Kubernetes emptyDir is not the same as Docker's volumes-from

My current client has a Rails application that is tightly coupled to Nginx. This sort of coupling is fairly common and used to avoid static files being served by the Rails stack. The files most notable in this respect are the applications assets. The assets are created as part of the application using a command like rake assets:precompile. Those assets are specific to the particular version of the code.

I had previously used docker’s --volumes-from to share files between containers sidecar-style and it worked quite well. To my surprise I found that Kubernetes does not have a direct analog to this feature. Kubernetes offers various types of volumes and the one that comes closest is the emptyDir. However, emptyDir in Kubernetes is not the same as docker’s --volumes-from.

How it Differs

In Docker, the --volumes-from connects directly to the space shared by another container via --volume. To be exact if you run a container with docker run --name app --volume /app/assets <app image> you can then access the data in /app/assetsfrom another container as follows docker run --name nginx --volumes-from app:/app/assets <nginx image>. This will allow the nginx container to have direct access to the assets from app container. Kubernete’s emptyDir does not create such a direct link. Instead it creates an empty directory (yeah, the name kinda hints at that), which is then made available in the containers. Here is what it looks like:

---
kind: Deployment
apiVersion: extensions/v1beta1
metadata:
  labels:
    app: test
  name: test
spec:
  replicas: 1
  template:
    metadata:
      labels:
        app: test
    spec:
      # here we set up the empty directory
      volumes:
      - name: shared-assets
        emptyDir: {}
      containers:
      - name: app
        image: app
        volumeMounts:
        - name: shared-assets
          mountPath: /app/assets
      # the nginx container
      - name: nginx
        image: nginx
        volumeMounts:
        - name: shared-assets
          mountPath: /app/assets

On the surface this looks very similar. Indeed, it seems that the Kubernetes approach has the added benefit of allowing the mounts to be in different places in the container. For example, you could change the nginx to mount the shared-assets in /flubble/monkey instead. This isn’t doable with the Docker approach.
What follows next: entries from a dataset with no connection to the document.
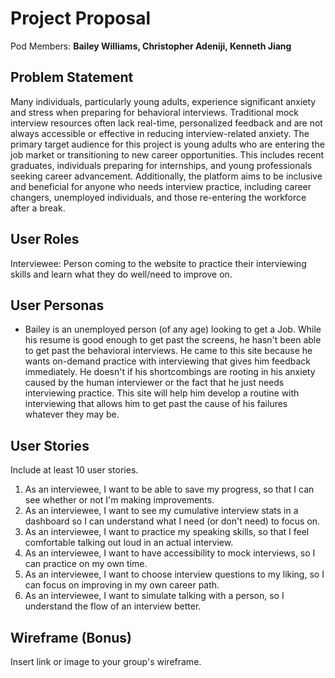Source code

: # Project Proposal

Pod Members: **Bailey Williams, Christopher Adeniji, Kenneth Jiang**

## Problem Statement

Many individuals, particularly young adults, experience significant anxiety and stress when preparing for behavioral interviews. Traditional mock interview resources often lack real-time, personalized feedback and are not always accessible or effective in reducing interview-related anxiety. The primary target audience for this project is young adults who are entering the job market or transitioning to new career opportunities. This includes recent graduates, individuals preparing for internships, and young professionals seeking career advancement. Additionally, the platform aims to be inclusive and beneficial for anyone who needs interview practice, including career changers, unemployed individuals, and those re-entering the workforce after a break.

## User Roles

Interviewee: Person coming to the website to practice their interviewing skills and learn what they do well/need to improve on.

## User Personas

- Bailey is an unemployed person (of any age) looking to get a Job. While his resume is good enough to get past the screens, he hasn't been able to get past the behavioral interviews. He came to this site because he wants on-demand practice with interviewing that gives him feedback immediately. He doesn't if his shortcombings are rooting in his anxiety caused by the human interviewer or the fact that he just needs interviewing practice. This site will help him develop a routine with interviewing that allows him to get past the cause of his failures whatever they may be. 

## User Stories

Include at least 10 user stories.

1. As an interviewee, I want to be able to save my progress, so that I can see whether or not I'm making improvements.
2. As an interviewee, I want to see my cumulative interview stats in a dashboard so I can understand what I need (or don't need) to focus on.
3. As an interviewee, I want to practice my speaking skills, so that I feel comfortable talking out loud in an actual interview.
4. As an interviewee, I want to have accessibility to mock interviews, so I can practice on my own time.
5. As an interviewee, I want to choose interview questions to my liking, so I can focus on improving in my own career path.
6. As an interviewee, I want to simulate talking with a person, so I understand the flow of an interview better.


## Wireframe (Bonus)

Insert link or image to your group's wireframe.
The issue arises if you have data in the location to which you connect the emptyDir. Assume that you already have the files to share in /app/assets. When you create the emptyDir and attach it to the app container, it will have the same effect as mounting on top of a directory that contains data. This is the same behavior as you’ll see on the Linux command line. Essentially, the existing files are masked and become hidden. This is clearly not desirable.

How to Make it Work

An easy way to get around this limitation is to copy the shared files into the emptyDir location. The above deployment would then look like this:

---
kind: Deployment
apiVersion: extensions/v1beta1
metadata:
  labels:
    app: test
  name: test
spec:
  replicas: 1
  template:
    metadata:
      labels:
        app: test
    spec:
      # here we set up the empty directory
      volumes:
      - name: shared-assets
        emptyDir: {}
      containers:
      - name: app
        image: app
        volumeMounts:
        - name: shared-assets
          ### the new location
          mountPath: /app/shared-assets
      # the nginx container
      - name: nginx
        image: nginx
        volumeMounts:
        - name: shared-assets
          mountPath: /app/assets

This will link /app/shared-assets to the emptyDir in the app container, which is then visible in the nginx container under /app/assets. This will still begin empty. To populate this space you will need to copy the assets in the app container from where they naturally live to the location linked to the emptyDir. The following is sufficient for this:

cp -r /app/assets/ /app/shared-assets/

Potential Shortcomings and Alternatives

This is a pretty easy way to create sidecar, which accesses files from the other container. It does however add an extra step and time to the container startup. Depending on the size of the space needing to be copied, it may or may not be a reasonable approach for your use case. There are several other alternatives.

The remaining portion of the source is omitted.